Billie Holiday had one foot in the grave in early 1959 when her doctor told her she had to give up alcohol or die.
Suffering from cirrhosis of the liver, the 44-year-old jazz singer was a shadow of her former self. Her voice was ravaged and bare. Loneliness, bitterness and exhaustion only made the bottle more tempting, and inevitable.
It's around this time of her life that Lanie Roberts' intimate play "Lady Day at Emerson's Bar and Grill" takes place. Performing to a small audience in a tiny nightclub, Holiday sings a dozen or so of her most familiar tunes while slipping into a drunken reverie.
She reveals some of the more tragic aspects of her biography: being raped at age 10, working as a prostitute alongside her mother, and her frequent encounters with racism while touring in the South.

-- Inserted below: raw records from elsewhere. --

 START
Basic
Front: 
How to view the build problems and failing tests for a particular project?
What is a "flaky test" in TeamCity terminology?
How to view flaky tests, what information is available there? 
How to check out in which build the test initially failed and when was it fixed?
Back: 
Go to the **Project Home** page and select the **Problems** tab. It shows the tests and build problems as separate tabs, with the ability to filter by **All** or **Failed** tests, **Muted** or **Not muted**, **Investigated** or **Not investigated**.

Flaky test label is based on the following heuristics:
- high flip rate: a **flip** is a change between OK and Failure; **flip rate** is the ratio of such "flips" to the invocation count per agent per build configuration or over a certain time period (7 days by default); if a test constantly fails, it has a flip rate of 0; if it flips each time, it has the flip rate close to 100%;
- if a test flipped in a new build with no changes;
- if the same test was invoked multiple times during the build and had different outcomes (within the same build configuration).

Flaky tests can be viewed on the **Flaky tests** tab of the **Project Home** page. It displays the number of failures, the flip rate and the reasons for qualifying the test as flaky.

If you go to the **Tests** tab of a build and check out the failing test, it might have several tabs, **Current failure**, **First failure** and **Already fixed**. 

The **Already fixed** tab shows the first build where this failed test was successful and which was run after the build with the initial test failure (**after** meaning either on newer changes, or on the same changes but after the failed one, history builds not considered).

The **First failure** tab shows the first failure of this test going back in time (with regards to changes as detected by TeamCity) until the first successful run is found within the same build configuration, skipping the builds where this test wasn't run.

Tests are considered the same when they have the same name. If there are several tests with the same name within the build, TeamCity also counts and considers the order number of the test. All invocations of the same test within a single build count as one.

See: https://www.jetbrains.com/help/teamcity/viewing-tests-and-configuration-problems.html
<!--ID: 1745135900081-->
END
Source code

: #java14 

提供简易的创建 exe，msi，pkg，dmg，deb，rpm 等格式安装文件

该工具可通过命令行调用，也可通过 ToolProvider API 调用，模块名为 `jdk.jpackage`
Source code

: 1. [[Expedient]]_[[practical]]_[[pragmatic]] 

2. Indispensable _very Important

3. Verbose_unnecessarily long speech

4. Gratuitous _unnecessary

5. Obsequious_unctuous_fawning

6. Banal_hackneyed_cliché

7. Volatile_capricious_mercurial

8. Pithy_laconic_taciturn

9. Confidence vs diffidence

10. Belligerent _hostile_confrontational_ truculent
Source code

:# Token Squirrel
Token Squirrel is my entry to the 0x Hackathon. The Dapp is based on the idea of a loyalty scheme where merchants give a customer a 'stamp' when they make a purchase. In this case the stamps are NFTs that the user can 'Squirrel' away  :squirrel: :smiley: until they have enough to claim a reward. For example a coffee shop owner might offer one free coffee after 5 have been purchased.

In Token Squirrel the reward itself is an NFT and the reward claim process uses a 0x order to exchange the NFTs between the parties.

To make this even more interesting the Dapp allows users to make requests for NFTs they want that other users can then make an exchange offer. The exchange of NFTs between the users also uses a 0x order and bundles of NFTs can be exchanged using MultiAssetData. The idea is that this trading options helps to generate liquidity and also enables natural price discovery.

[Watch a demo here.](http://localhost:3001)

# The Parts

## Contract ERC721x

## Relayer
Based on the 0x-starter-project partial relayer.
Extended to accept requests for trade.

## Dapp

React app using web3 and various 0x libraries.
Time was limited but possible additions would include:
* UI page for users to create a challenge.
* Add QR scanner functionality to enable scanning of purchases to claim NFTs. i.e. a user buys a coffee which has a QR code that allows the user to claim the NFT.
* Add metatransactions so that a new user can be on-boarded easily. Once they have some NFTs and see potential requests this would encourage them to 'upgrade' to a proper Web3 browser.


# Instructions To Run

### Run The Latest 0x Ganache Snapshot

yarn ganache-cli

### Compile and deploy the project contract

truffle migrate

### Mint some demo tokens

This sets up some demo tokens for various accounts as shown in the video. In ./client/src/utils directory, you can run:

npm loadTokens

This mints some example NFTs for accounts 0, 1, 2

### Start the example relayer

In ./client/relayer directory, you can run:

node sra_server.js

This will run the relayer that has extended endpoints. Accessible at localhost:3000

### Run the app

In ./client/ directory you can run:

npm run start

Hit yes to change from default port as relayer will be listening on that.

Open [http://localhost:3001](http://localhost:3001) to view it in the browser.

If anyone has the chops to portray Holiday in Hattiloo Theatre's new staging of "Lady Day at Emerson's Bar and Grill," it's the local jazz and blues singer Joyce Cobb.
Cobb, herself, is a beloved figure on the Memphis music scene, and has played Lady Day once before in a 2004 Theatre Memphis production of the play. Her performance this time around is far more frustrating than illuminating, however.
Jazz standards come second nature to Cobb. She gives clean, straightforward renditions of tunes such as "God Bless the Child" and "What a Little Moonlight Can Do," evoking Holiday's style of note-bending without trying to impersonate her voice. As Holiday keeps delving into darker territory, her back-up musicians -- the excellent Gerald Stephens on piano and Philip Andrew Joyner III on upright bass -- try to keep the music light-hearted. But the lyrics to "Strange Fruit" and "Foolin' Myself" pull her deeper into despair.
Cobb and director Emma Crystal miss the mark dramatically, however. As Cobb teeters and sways around Ekundayo Bandele's nicely atmospheric set, she mumbles and bumbles through the hour-and-a-half show. Last Saturday's performance was difficult to endure, not because Holiday's tragic last stand is so heart-wrenching, but because Cobb struggled so often to remember her lines.
In this confessional script, the words should flow easily; the songs should be agonizing, as if pestering Holiday to tell her story for what could be the last time. But this production gets it backward. Notwithstanding the lack of polish, Cobb all too easily and confidently dispenses with the music and wrestles with the storytelling.
Cobb isn't without the pathos and intuition one expects from a lifelong performer of jazz classics, and ultimately her effort, while falling short of poignant, amounts to a love letter from one singer to another.
"Lady Day at Emerson's Bar and Grill"
Performances are at 7:30 p.m. Thursdays-Saturdays and 3 p.m. Sundays through Jan. 22 at Hattiloo Theatre, 656 Marshall. Tickets are $15-$25. Call (901) 525-0009.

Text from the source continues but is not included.